IND, propidium iodide (PI), and arachidonic acid (sodium salt) were purchased from Sigma Chemical Co. (St. Louis, MO). A 1:1 mixture of Dulbecco's modified Eagle's medium and Ham's F-12 medium (DMEM/F12) was purchased from Cosmo Bio Co., Ltd. (Tokyo, Japan). Fetal calf serum (FCS) was purchased from Gibco BRL (Grand Island, NY). 7-Amino-4-methyl-coumarin (AMC), acetyl-Tyr-Val-Ala-Asp-AMC (Ac-YVAD-AMC), acetyl-Asp-Glu-Val-Asp-AMC (Ac-DEVD-AMC) and carbobenzoxy-Val-Ala-Asp-fluoromethyl ketone (Z-VAD-FMK) were purchased from Peptide Institute, Inc. (Osaka, Japan). Hoechst 33342 was purchased from Molecular Probes, Inc. (Eugene, OR). Dimethylsulfoxide (DMSO) was purchased from Wako Pure Chemical Industries, Ltd. (Osaka, Japan). NS-398 was purchased from Cayman Chemical Company (Ann Arbor, MI). All other chemicals used were of analytical grade.

Cell Culture.
The rat gastric epithelial cell line RGM1, a nontransformed diploid epithelial line isolated from normal Wistar rat gastric mucosa (10, 11), was obtained from Riken Cell Bank (Tsukuba, Japan). The cells were grown in DMEM/F12 supplemented with 10% FCS, 2 mM glutamine and antibiotics (100 units/ml penicillin, 100 µg/ml streptomycin) at 37°C in a humidified incubator with an atmosphere of 5% CO₂/95% air. All assays were performed before passage 20.

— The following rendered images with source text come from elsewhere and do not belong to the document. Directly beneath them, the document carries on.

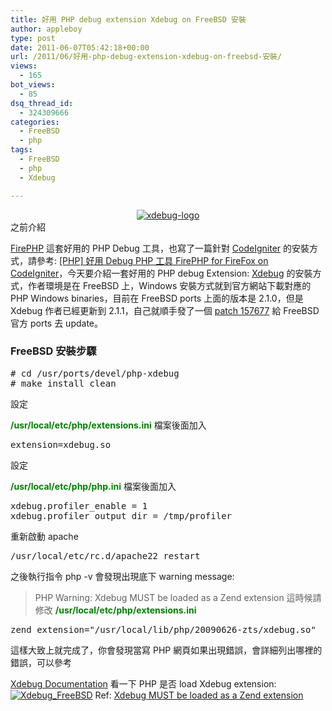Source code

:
 ```yaml
---
title: 好用 PHP debug extension Xdebug on FreeBSD 安裝
author: appleboy
type: post
date: 2011-06-07T05:42:18+00:00
url: /2011/06/好用-php-debug-extension-xdebug-on-freebsd-安裝/
views:
  - 165
bot_views:
  - 85
dsq_thread_id:
  - 324309666
categories:
  - FreeBSD
  - php
tags:
  - FreeBSD
  - php
  - Xdebug

---
```

<div style="margin:0 auto; text-align:center">
  <a href="https://www.flickr.com/photos/appleboy/5806873037/" title="xdebug-logo by appleboy46, on Flickr"><img src="https://i2.wp.com/farm6.static.flickr.com/5108/5806873037_823aef3cd1_o.png?resize=200%2C116&#038;ssl=1" alt="xdebug-logo" data-recalc-dims="1" /></a>
</div> 之前介紹 

[FirePHP][1] 這套好用的 PHP Debug 工具，也寫了一篇針對 [CodeIgniter][2] 的安裝方式，請參考: [[PHP] 好用 Debug PHP 工具 FirePHP for FireFox on CodeIgniter][3]，今天要介紹一套好用的 PHP debug Extension: [Xdebug][4] 的安裝方式，作者環境是在 FreeBSD 上，Windows 安裝方式就到官方網站下載對應的 PHP Windows binaries，目前在 FreeBSD ports 上面的版本是 2.1.0，但是 Xdebug 作者已經更新到 2.1.1，自己就順手發了一個 [patch 157677][5] 給 FreeBSD 官方 ports 去 update。 

### FreeBSD 安裝步驟

<pre class="brush: bash; title: ; notranslate" title=""># cd /usr/ports/devel/php-xdebug
# make install clean</pre> 設定 

**<span style="color:green">/usr/local/etc/php/extensions.ini</span>** 檔案後面加入 

<pre class="brush: bash; title: ; notranslate" title="">extension=xdebug.so</pre> 設定 

**<span style="color:green">/usr/local/etc/php/php.ini</span>** 檔案後面加入 

<pre class="brush: bash; title: ; notranslate" title="">xdebug.profiler_enable = 1
xdebug.profiler_output_dir = /tmp/profiler</pre> 重新啟動 apache 

<pre class="brush: bash; title: ; notranslate" title="">/usr/local/etc/rc.d/apache22 restart</pre> 之後執行指令 php -v 會發現出現底下 warning message: 

> PHP Warning: Xdebug MUST be loaded as a Zend extension 這時候請修改 **<span style="color:green">/usr/local/etc/php/extensions.ini</span>** 

<pre class="brush: bash; title: ; notranslate" title="">zend_extension="/usr/local/lib/php/20090626-zts/xdebug.so"</pre> 這樣大致上就完成了，你會發現當寫 PHP 網頁如果出現錯誤，會詳細列出哪裡的錯誤，可以參考 

[Xdebug Documentation][6] 看一下 PHP 是否 load Xdebug extension: [<img src="https://i1.wp.com/farm4.static.flickr.com/3468/5806922427_db324552f4.jpg?resize=500%2C93&#038;ssl=1" alt="Xdebug_FreeBSD" data-recalc-dims="1" />][7] Ref: [Xdebug MUST be loaded as a Zend extension][8]

 [1]: http://www.firephp.org/
 [2]: http://codeigniter.org.tw/
 [3]: http://blog.wu-boy.com/2010/06/php-%E5%A5%BD%E7%94%A8-debug-php-%E5%B7%A5%E5%85%B7-firephp-for-firefox-on-codeigniter/
 [4]: http://xdebug.org/index.php
 [5]: http://www.freebsd.org/cgi/query-pr.cgi?pr=157677
 [6]: http://xdebug.org/docs/
 [7]: https://www.flickr.com/photos/appleboy/5806922427/ "Xdebug_FreeBSD by appleboy46, on Flickr"
 [8]: http://www.develobert.info/2008/06/xdebug-must-be-loaded-as-zend-extension.html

IND-Induced Apoptosis and Treatment with a Caspase Inhibitor.
RGM1 cells were grown to near confluency on 90-mm culture dishes. They were then immersed in fresh DMEM/F12 supplemented with 10% FCS and exposed to IND at concentrations ranging from 100 to 1,000 µM for periods of 12, 24, 36, 48, or 72 hr at 37°C under an atmosphere of 5% CO₂/95% air. Additionally, we examined whether treatment with 100–500 µM NS-398 for 48 hr caused apoptosis in RGM1 cells. In some experiments, a pan-caspase inhibitor, Z-VAD-FMK, was added to the medium 1 hr prior to IND administration.

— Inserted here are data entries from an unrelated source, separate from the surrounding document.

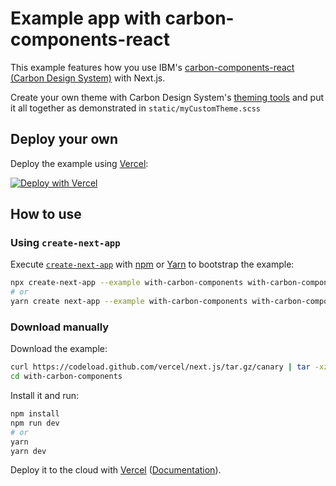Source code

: # Example app with carbon-components-react

This example features how you use IBM's [carbon-components-react](https://github.com/IBM/carbon-components-react) [(Carbon Design System)](http://www.carbondesignsystem.com/components/overview) with Next.js.

Create your own theme with Carbon Design System's [theming tools](http://themes.carbondesignsystem.com/) and put it all together as demonstrated in `static/myCustomTheme.scss`

## Deploy your own

Deploy the example using [Vercel](https://vercel.com):

[![Deploy with Vercel](https://vercel.com/button)](https://vercel.com/import/project?template=https://github.com/vercel/next.js/tree/canary/examples/with-carbon-components)

## How to use

### Using `create-next-app`

Execute [`create-next-app`](https://github.com/vercel/next.js/tree/canary/packages/create-next-app) with [npm](https://docs.npmjs.com/cli/init) or [Yarn](https://yarnpkg.com/lang/en/docs/cli/create/) to bootstrap the example:

```bash
npx create-next-app --example with-carbon-components with-carbon-components-app
# or
yarn create next-app --example with-carbon-components with-carbon-components-app
```

### Download manually

Download the example:

```bash
curl https://codeload.github.com/vercel/next.js/tar.gz/canary | tar -xz --strip=2 next.js-canary/examples/with-carbon-components
cd with-carbon-components
```

Install it and run:

```bash
npm install
npm run dev
# or
yarn
yarn dev
```

Deploy it to the cloud with [Vercel](https://vercel.com/import?filter=next.js&utm_source=github&utm_medium=readme&utm_campaign=next-example) ([Documentation](https://nextjs.org/docs/deployment)).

Cytofluorometric Analysis of Apoptosis.
The occurrence of apoptosis was analyzed by flow cytometry according to a previously described method (12). Untreated or IND-treated cells were resuspended by trypsinization, washed twice in phosphate-buffered saline (PBS), and fixed in 70% ethanol. They were then centrifuged at 800g for 5 min, washed once in PBS, resuspended in phosphate-citrate buffer, and left to stand at room temperature for at least 30 min. After washing in PBS, the cells were treated with 0.1 mg/ml RNase A for 30 min at 37°C, and stained with 50 µg/ml PI. In each experiment, 10,000 cells were analyzed on an Epics cytofluorometer (Beckman Coulter, Inc., Fullerton, CA). Apoptotic cells were detected as a hypodiploid DNA peak (sub-G1). Each experiment was repeated at least three times.

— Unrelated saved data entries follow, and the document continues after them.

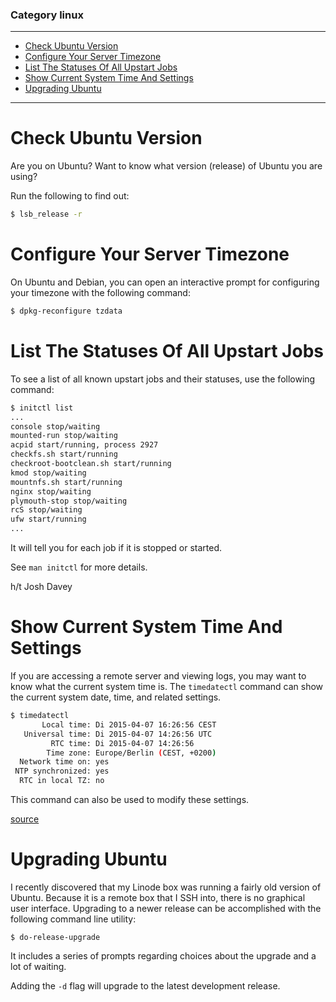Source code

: ### Category linux

---

 - [Check Ubuntu Version](#check-ubuntu-version)
 - [Configure Your Server Timezone](#configure-your-server-timezone)
 - [List The Statuses Of All Upstart Jobs](#list-the-statuses-of-all-upstart-jobs)
 - [Show Current System Time And Settings](#show-current-system-time-and-settings)
 - [Upgrading Ubuntu](#upgrading-ubuntu)

---

# Check Ubuntu Version

Are you on Ubuntu? Want to know what version (release) of Ubuntu you are
using?

Run the following to find out:

```bash
$ lsb_release -r
```

# Configure Your Server Timezone

On Ubuntu and Debian, you can open an interactive prompt for configuring
your timezone with the following command:

```bash
$ dpkg-reconfigure tzdata
```

# List The Statuses Of All Upstart Jobs

To see a list of all known upstart jobs and their statuses, use the
following command:

```bash
$ initctl list
...
console stop/waiting
mounted-run stop/waiting
acpid start/running, process 2927
checkfs.sh start/running
checkroot-bootclean.sh start/running
kmod stop/waiting
mountnfs.sh start/running
nginx stop/waiting
plymouth-stop stop/waiting
rcS stop/waiting
ufw start/running
...
```

It will tell you for each job if it is stopped or started.

See `man initctl` for more details.

h/t Josh Davey

# Show Current System Time And Settings

If you are accessing a remote server and viewing logs, you may want to know
what the current system time is. The `timedatectl` command can show the
current system date, time, and related settings.

```bash
$ timedatectl
       Local time: Di 2015-04-07 16:26:56 CEST
   Universal time: Di 2015-04-07 14:26:56 UTC
         RTC time: Di 2015-04-07 14:26:56
        Time zone: Europe/Berlin (CEST, +0200)
  Network time on: yes
 NTP synchronized: yes
  RTC in local TZ: no
```

This command can also be used to modify these settings.

[source](http://man7.org/linux/man-pages/man1/timedatectl.1.html)

# Upgrading Ubuntu

I recently discovered that my Linode box was running a fairly old version of
Ubuntu. Because it is a remote box that I SSH into, there is no graphical
user interface. Upgrading to a newer release can be accomplished with the
following command line utility:

```
$ do-release-upgrade
```

It includes a series of prompts regarding choices about the upgrade and a
lot of waiting.

Adding the `-d` flag will upgrade to the latest development release.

Nuclear Fragmentation Assay.
Cells were incubated with IND at 37°C, washed with PBS, and fixed with 2% glutaraldehyde for 2 hr. Samples were centrifuged, resuspended in PBS, stained with 1 mM Hoechst 33342, mounted on a glass slide, and observed using fluorescence microscopy.

Determination of Caspase Activity.
The activities of caspase-1-like protease and caspase-3-like protease, referred to hereafter as YVADase and DEVDase, respectively, were determined as described previously (6). Briefly, measurement of their activities was based on cleavage of the fluorogenic peptide substrates Ac-YVAD-AMC and Ac-DEVD-AMC during a 60-min incubation at 37°C. One unit of protease activity was defined as the amount of enzyme required to release 1 pmol AMC/min.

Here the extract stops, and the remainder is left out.